Records supplied:

——————————

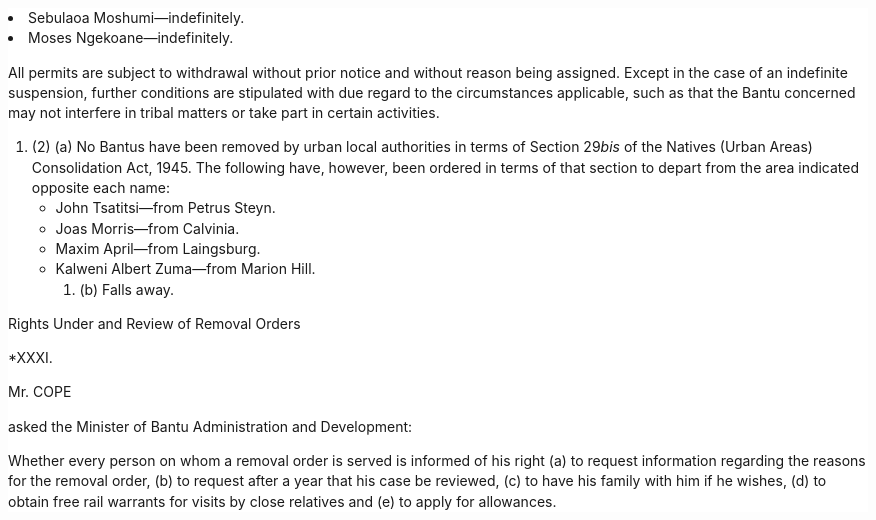 <li>Sebulaoa Moshumi&#x2014;indefinitely.</li>

<li>Moses Ngekoane&#x2014;indefinitely.</li>

</ul>

</li>

</ol>

<p>All permits are subject to withdrawal without prior notice and without reason being assigned. Except in the case of an indefinite suspension, further conditions are stipulated with due regard to the circumstances applicable, such as that the Bantu concerned may not interfere in tribal matters or take part in certain activities.</p>

<ol>

<li>(2) (a) No Bantus have been removed by urban local authorities in terms of Section 29<i>bis</i> of the Natives (Urban Areas) Consolidation Act, 1945. The following have, however, been ordered in terms of that section to depart from the area indicated opposite each name:

<ul>

<li><span class="col_429-430" refersTo="page_0230"/>John Tsatitsi&#x2014;from Petrus Steyn.</li>

<li>Joas Morris&#x2014;from Calvinia.</li>

<li>Maxim April&#x2014;from Laingsburg.</li>

<li>Kalweni Albert Zuma&#x2014;from Marion Hill.

<ol>

<li>(b) Falls away.</li>

</ol>

</li>

</ul>

</li>

</ol>

</answer>

</oralStatements>

<oralStatements>

<heading>Rights Under and Review of Removal Orders</heading>

<question by="#cope" to="#minister_of_bantu_administration_and_development">

<num>*XXXI.</num>

<from>Mr. COPE</from>

<p>asked the Minister of Bantu Administration and Development:</p>

<p>Whether every person on whom a removal order is served is informed of his right (a) to request information regarding the reasons for the removal order, (b) to request after a year that his case be reviewed, (c) to have his family with him if he wishes, (d) to obtain free rail warrants for visits by close relatives and (e) to apply for allowances.</p>
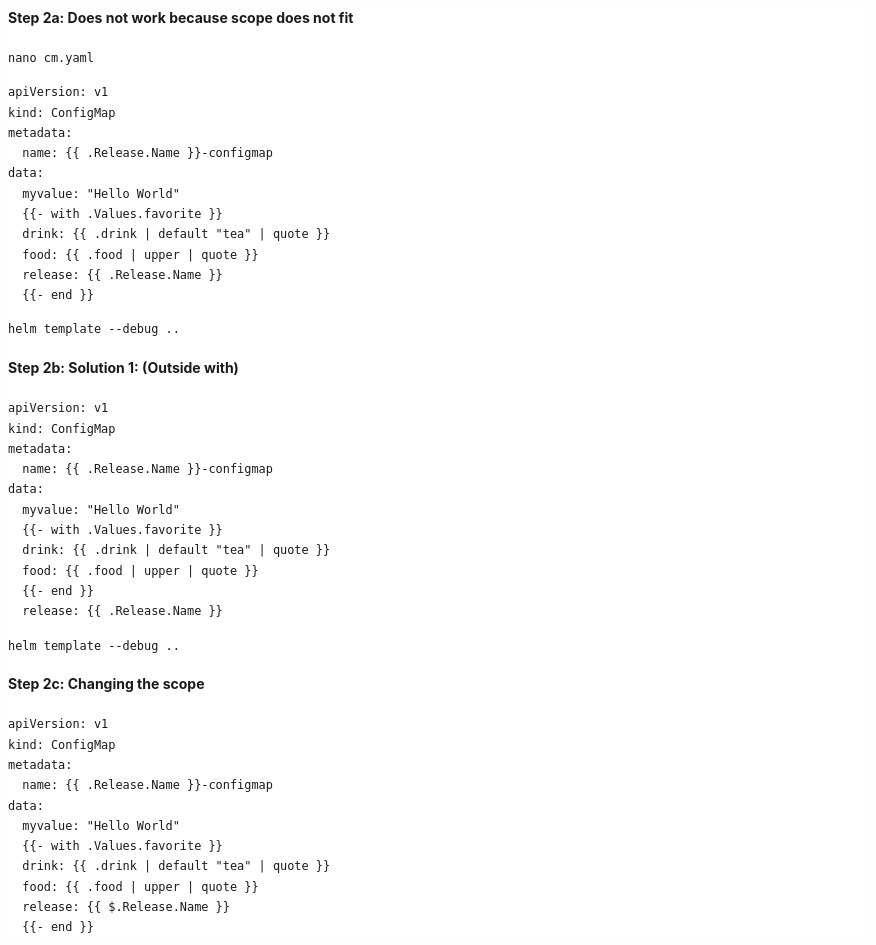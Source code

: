 #### Step 2a: Does not work because scope does not fit 

```
nano cm.yaml
```

```
apiVersion: v1
kind: ConfigMap
metadata:
  name: {{ .Release.Name }}-configmap
data:
  myvalue: "Hello World"
  {{- with .Values.favorite }}
  drink: {{ .drink | default "tea" | quote }}
  food: {{ .food | upper | quote }}
  release: {{ .Release.Name }}
  {{- end }}

```

```
helm template --debug ..
```


#### Step 2b: Solution 1: (Outside with) 

```
apiVersion: v1
kind: ConfigMap
metadata:
  name: {{ .Release.Name }}-configmap
data:
  myvalue: "Hello World"
  {{- with .Values.favorite }}
  drink: {{ .drink | default "tea" | quote }}
  food: {{ .food | upper | quote }}
  {{- end }}
  release: {{ .Release.Name }}

```

```
helm template --debug ..
```



#### Step 2c: Changing the scope 

```
apiVersion: v1
kind: ConfigMap
metadata:
  name: {{ .Release.Name }}-configmap
data:
  myvalue: "Hello World"
  {{- with .Values.favorite }}
  drink: {{ .drink | default "tea" | quote }}
  food: {{ .food | upper | quote }}
  release: {{ $.Release.Name }}
  {{- end }}

```
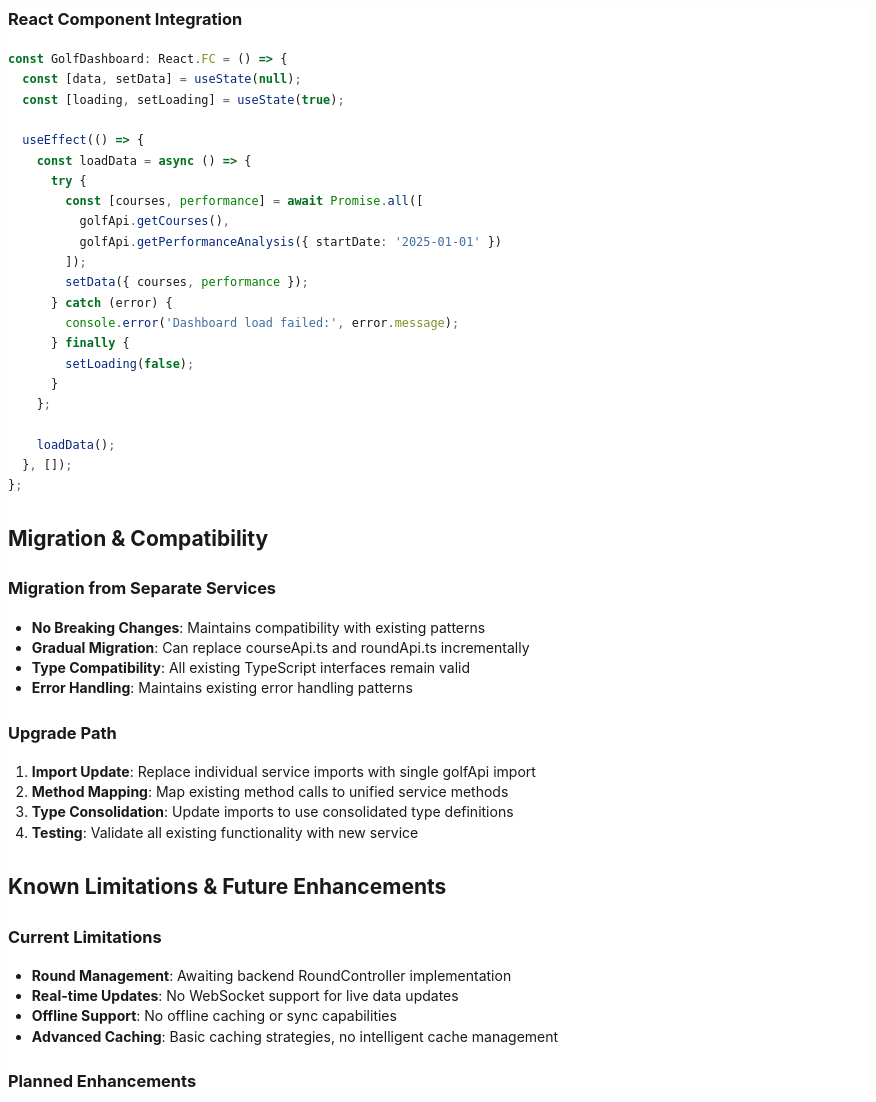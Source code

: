### **React Component Integration**
```typescript
const GolfDashboard: React.FC = () => {
  const [data, setData] = useState(null);
  const [loading, setLoading] = useState(true);

  useEffect(() => {
    const loadData = async () => {
      try {
        const [courses, performance] = await Promise.all([
          golfApi.getCourses(),
          golfApi.getPerformanceAnalysis({ startDate: '2025-01-01' })
        ]);
        setData({ courses, performance });
      } catch (error) {
        console.error('Dashboard load failed:', error.message);
      } finally {
        setLoading(false);
      }
    };

    loadData();
  }, []);
};
```

## Migration & Compatibility

### **Migration from Separate Services**
- **No Breaking Changes**: Maintains compatibility with existing patterns
- **Gradual Migration**: Can replace courseApi.ts and roundApi.ts incrementally
- **Type Compatibility**: All existing TypeScript interfaces remain valid
- **Error Handling**: Maintains existing error handling patterns

### **Upgrade Path**
1. **Import Update**: Replace individual service imports with single golfApi import
2. **Method Mapping**: Map existing method calls to unified service methods
3. **Type Consolidation**: Update imports to use consolidated type definitions
4. **Testing**: Validate all existing functionality with new service

## Known Limitations & Future Enhancements

### **Current Limitations**
- **Round Management**: Awaiting backend RoundController implementation
- **Real-time Updates**: No WebSocket support for live data updates
- **Offline Support**: No offline caching or sync capabilities
- **Advanced Caching**: Basic caching strategies, no intelligent cache management

### **Planned Enhancements**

——————————

Only the lines above from the line with "<li>Maxim April&#x2014;from Laingsburg.</li>" to the line with "<p>asked the Minister", those two lines included, should be reproduced exactly.

<li>Maxim April&#x2014;from Laingsburg.</li>

<li>Kalweni Albert Zuma&#x2014;from Marion Hill.

<ol>

<li>(b) Falls away.</li>

</ol>

</li>

</ul>

</li>

</ol>

</answer>

</oralStatements>

<oralStatements>

<heading>Rights Under and Review of Removal Orders</heading>

<question by="#cope" to="#minister_of_bantu_administration_and_development">

<num>*XXXI.</num>

<from>Mr. COPE</from>

<p>asked the Minister of Bantu Administration and Development:</p>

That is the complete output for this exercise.